Content starts

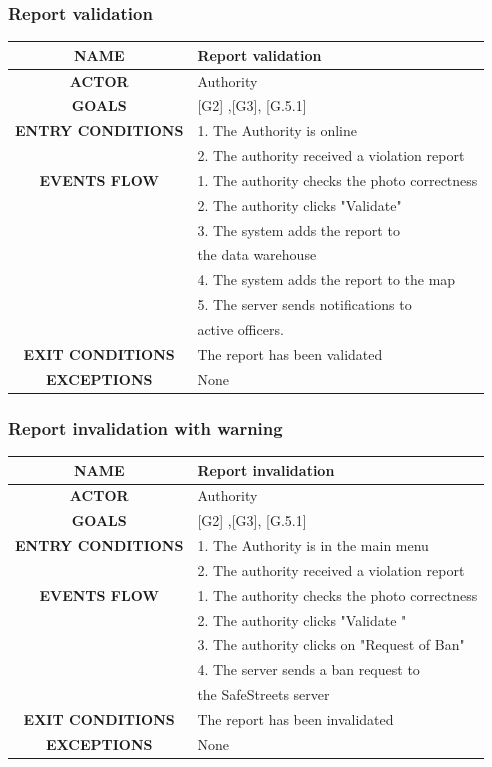 \documentclass[12pt,a4paper]{article}
\begin{document}
\subsubsection{Report validation}
		\begin{center}
			\begin{tabular}{| c | l |}
				\hline
				\textbf{NAME} & Report validation \\
				\hline
				\textbf{ACTOR} & Authority \\
				\hline
				\textbf{GOALS} & [G2] ,[G3], [G.5.1] \\
				\hline
				\textbf{ENTRY CONDITIONS} &1. The Authority is online \\
				&2. The authority received a violation report \\ \hline
				\textbf{EVENTS FLOW}  &
				1. The authority checks the photo correctness\\
				&2. The authority clicks "Validate" \\
				&3. The system adds the report to  \\
				& the data warehouse \\
				&4. The system adds the report to the map \\ 
				&5. The server sends notifications to \\
				& active officers. \\
				\hline
				\textbf{EXIT CONDITIONS}  & The report has been validated \\ \hline
				\textbf{EXCEPTIONS} & None \\
				\hline
			\end{tabular}
		\end{center}
\newpage
\subsubsection{Report invalidation with warning}
		\begin{center}
			\begin{tabular}{| c | l |}
				\hline
				\textbf{NAME} & Report invalidation \\
				\hline
				\textbf{ACTOR} & Authority \\
				\hline
				\textbf{GOALS} & [G2] ,[G3], [G.5.1] \\
				\hline
				\textbf{ENTRY CONDITIONS} &1. The Authority is in the main menu \\
				&2. The authority received a violation report \\ \hline
				\textbf{EVENTS FLOW}  &
				1. The authority checks the photo correctness\\
				&2. The authority clicks "Validate " \\
				&3. The authority clicks on "Request of Ban"  \\
				&4. The server sends a ban request to \\
				& the SafeStreets server \\
				\hline
				\textbf{EXIT CONDITIONS}  & The report has been invalidated \\ \hline
				\textbf{EXCEPTIONS} & None \\
				\hline
			\end{tabular}
		\end{center}
\newpage
\end{document}
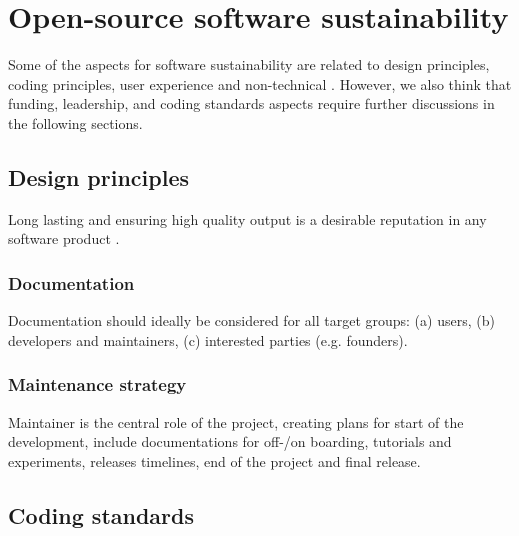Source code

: \documentclass{article}
\begin{document}
\section{Open-source software sustainability}
Some of the aspects for software sustainability are related to design principles, coding principles, user experience and non-technical \cite{imran2019software}. However, we also think that funding, leadership, and coding standards aspects require further discussions in the following sections.

\subsection{Design principles}
Long lasting and ensuring high quality output is a desirable reputation in any software product \cite{imran2019software}. 

\subsubsection{Documentation}
Documentation should ideally be considered for all target groups: (a) users, (b) developers and maintainers, (c) interested parties (e.g. founders). 

\subsubsection{Maintenance strategy}
Maintainer is the central role of the project, creating plans for start of the development, include documentations for off-/on boarding, tutorials and experiments, releases timelines, end of the project and final release. \cite{druskat_2022_7034163}



\subsection{Coding standards}
\end{document}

Content ends

Set the records down again exactly, with no pictures.

 \documentclass[12pt,a4paper]{article}
\begin{document}
\subsubsection{Report validation}
		\begin{center}
			\begin{tabular}{| c | l |}
				\hline
				\textbf{NAME} & Report validation \\
				\hline
				\textbf{ACTOR} & Authority \\
				\hline
				\textbf{GOALS} & [G2] ,[G3], [G.5.1] \\
				\hline
				\textbf{ENTRY CONDITIONS} &1. The Authority is online \\
				&2. The authority received a violation report \\ \hline
				\textbf{EVENTS FLOW}  &
				1. The authority checks the photo correctness\\
				&2. The authority clicks "Validate" \\
				&3. The system adds the report to  \\
				& the data warehouse \\
				&4. The system adds the report to the map \\ 
				&5. The server sends notifications to \\
				& active officers. \\
				\hline
				\textbf{EXIT CONDITIONS}  & The report has been validated \\ \hline
				\textbf{EXCEPTIONS} & None \\
				\hline
			\end{tabular}
		\end{center}
\newpage
\subsubsection{Report invalidation with warning}
		\begin{center}
			\begin{tabular}{| c | l |}
				\hline
				\textbf{NAME} & Report invalidation \\
				\hline
				\textbf{ACTOR} & Authority \\
				\hline
				\textbf{GOALS} & [G2] ,[G3], [G.5.1] \\
				\hline
				\textbf{ENTRY CONDITIONS} &1. The Authority is in the main menu \\
				&2. The authority received a violation report \\ \hline
				\textbf{EVENTS FLOW}  &
				1. The authority checks the photo correctness\\
				&2. The authority clicks "Validate " \\
				&3. The authority clicks on "Request of Ban"  \\
				&4. The server sends a ban request to \\
				& the SafeStreets server \\
				\hline
				\textbf{EXIT CONDITIONS}  & The report has been invalidated \\ \hline
				\textbf{EXCEPTIONS} & None \\
				\hline
			\end{tabular}
		\end{center}
\newpage
\end{document}
Source code

: \documentclass{article}
\begin{document}
\section{Open-source software sustainability}
Some of the aspects for software sustainability are related to design principles, coding principles, user experience and non-technical \cite{imran2019software}. However, we also think that funding, leadership, and coding standards aspects require further discussions in the following sections.

\subsection{Design principles}
Long lasting and ensuring high quality output is a desirable reputation in any software product \cite{imran2019software}. 

\subsubsection{Documentation}
Documentation should ideally be considered for all target groups: (a) users, (b) developers and maintainers, (c) interested parties (e.g. founders). 

\subsubsection{Maintenance strategy}
Maintainer is the central role of the project, creating plans for start of the development, include documentations for off-/on boarding, tutorials and experiments, releases timelines, end of the project and final release. \cite{druskat_2022_7034163}



\subsection{Coding standards}
\end{document}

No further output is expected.